[Collected data entries]
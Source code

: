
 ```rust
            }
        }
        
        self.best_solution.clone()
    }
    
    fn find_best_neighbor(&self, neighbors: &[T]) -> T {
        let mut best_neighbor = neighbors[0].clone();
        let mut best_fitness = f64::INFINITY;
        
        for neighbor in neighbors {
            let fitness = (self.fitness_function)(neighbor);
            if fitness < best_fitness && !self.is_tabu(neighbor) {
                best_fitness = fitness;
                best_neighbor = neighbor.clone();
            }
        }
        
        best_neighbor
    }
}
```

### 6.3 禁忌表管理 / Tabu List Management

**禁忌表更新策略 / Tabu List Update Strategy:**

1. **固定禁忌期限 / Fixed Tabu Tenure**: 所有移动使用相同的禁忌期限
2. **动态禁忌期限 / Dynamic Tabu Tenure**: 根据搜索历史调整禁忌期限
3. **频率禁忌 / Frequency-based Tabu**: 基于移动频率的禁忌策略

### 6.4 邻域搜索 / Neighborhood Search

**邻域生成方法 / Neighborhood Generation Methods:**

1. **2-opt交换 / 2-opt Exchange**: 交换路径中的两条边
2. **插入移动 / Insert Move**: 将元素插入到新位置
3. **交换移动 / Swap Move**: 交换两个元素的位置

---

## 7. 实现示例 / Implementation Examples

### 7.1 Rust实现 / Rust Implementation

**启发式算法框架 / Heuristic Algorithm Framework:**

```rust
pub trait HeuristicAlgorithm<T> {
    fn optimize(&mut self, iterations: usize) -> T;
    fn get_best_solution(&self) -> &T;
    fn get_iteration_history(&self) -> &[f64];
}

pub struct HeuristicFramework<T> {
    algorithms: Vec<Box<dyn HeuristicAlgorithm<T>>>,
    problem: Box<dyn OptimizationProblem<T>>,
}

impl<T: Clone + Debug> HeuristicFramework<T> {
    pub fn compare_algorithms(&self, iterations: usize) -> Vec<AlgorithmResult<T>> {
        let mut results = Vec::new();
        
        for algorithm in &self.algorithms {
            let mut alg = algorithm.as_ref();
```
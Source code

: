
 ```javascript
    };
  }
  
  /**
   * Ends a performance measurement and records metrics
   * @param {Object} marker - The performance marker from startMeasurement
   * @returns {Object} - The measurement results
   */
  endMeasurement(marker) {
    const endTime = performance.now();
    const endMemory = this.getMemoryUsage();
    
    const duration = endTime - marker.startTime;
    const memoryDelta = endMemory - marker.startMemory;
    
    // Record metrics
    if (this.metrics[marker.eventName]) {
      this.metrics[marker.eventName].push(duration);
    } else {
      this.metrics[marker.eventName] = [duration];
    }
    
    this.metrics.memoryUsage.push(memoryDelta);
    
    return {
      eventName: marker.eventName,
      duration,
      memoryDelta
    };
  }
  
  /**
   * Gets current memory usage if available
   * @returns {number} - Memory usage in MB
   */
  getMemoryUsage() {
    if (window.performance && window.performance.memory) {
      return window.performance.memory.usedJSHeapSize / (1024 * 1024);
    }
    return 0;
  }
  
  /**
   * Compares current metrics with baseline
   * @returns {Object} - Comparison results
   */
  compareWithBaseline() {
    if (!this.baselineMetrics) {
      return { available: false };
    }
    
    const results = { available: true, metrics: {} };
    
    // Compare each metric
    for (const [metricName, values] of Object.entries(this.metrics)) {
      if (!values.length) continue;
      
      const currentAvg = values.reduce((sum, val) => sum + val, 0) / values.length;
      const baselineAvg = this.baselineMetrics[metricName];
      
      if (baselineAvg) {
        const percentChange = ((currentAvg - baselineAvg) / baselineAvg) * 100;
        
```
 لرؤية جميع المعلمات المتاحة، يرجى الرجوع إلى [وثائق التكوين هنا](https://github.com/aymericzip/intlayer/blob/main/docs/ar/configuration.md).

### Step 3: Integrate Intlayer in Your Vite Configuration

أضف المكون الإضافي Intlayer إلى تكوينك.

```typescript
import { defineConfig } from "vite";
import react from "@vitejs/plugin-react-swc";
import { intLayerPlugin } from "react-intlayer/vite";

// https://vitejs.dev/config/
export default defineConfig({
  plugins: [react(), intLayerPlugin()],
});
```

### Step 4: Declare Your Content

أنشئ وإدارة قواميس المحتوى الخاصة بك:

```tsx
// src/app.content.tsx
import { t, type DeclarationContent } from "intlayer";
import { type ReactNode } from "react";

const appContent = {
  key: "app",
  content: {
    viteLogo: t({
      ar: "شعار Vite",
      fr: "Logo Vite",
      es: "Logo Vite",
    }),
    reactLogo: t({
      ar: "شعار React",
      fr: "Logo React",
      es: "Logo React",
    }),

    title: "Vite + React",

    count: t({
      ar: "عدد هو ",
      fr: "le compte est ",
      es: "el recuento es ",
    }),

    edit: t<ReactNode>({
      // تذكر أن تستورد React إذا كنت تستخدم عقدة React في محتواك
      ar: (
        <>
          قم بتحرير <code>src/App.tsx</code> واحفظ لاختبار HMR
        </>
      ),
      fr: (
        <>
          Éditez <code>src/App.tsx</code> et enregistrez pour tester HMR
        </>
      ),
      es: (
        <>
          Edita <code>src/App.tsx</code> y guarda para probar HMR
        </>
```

▶ **Work to be completed**:
Whenever the word "duration" shows up in a line of the entries, copy that line.

▶ **Response to this exercise**:
    const duration = endTime - marker.startTime;
      this.metrics[marker.eventName].push(duration);
      this.metrics[marker.eventName] = [duration];
      duration,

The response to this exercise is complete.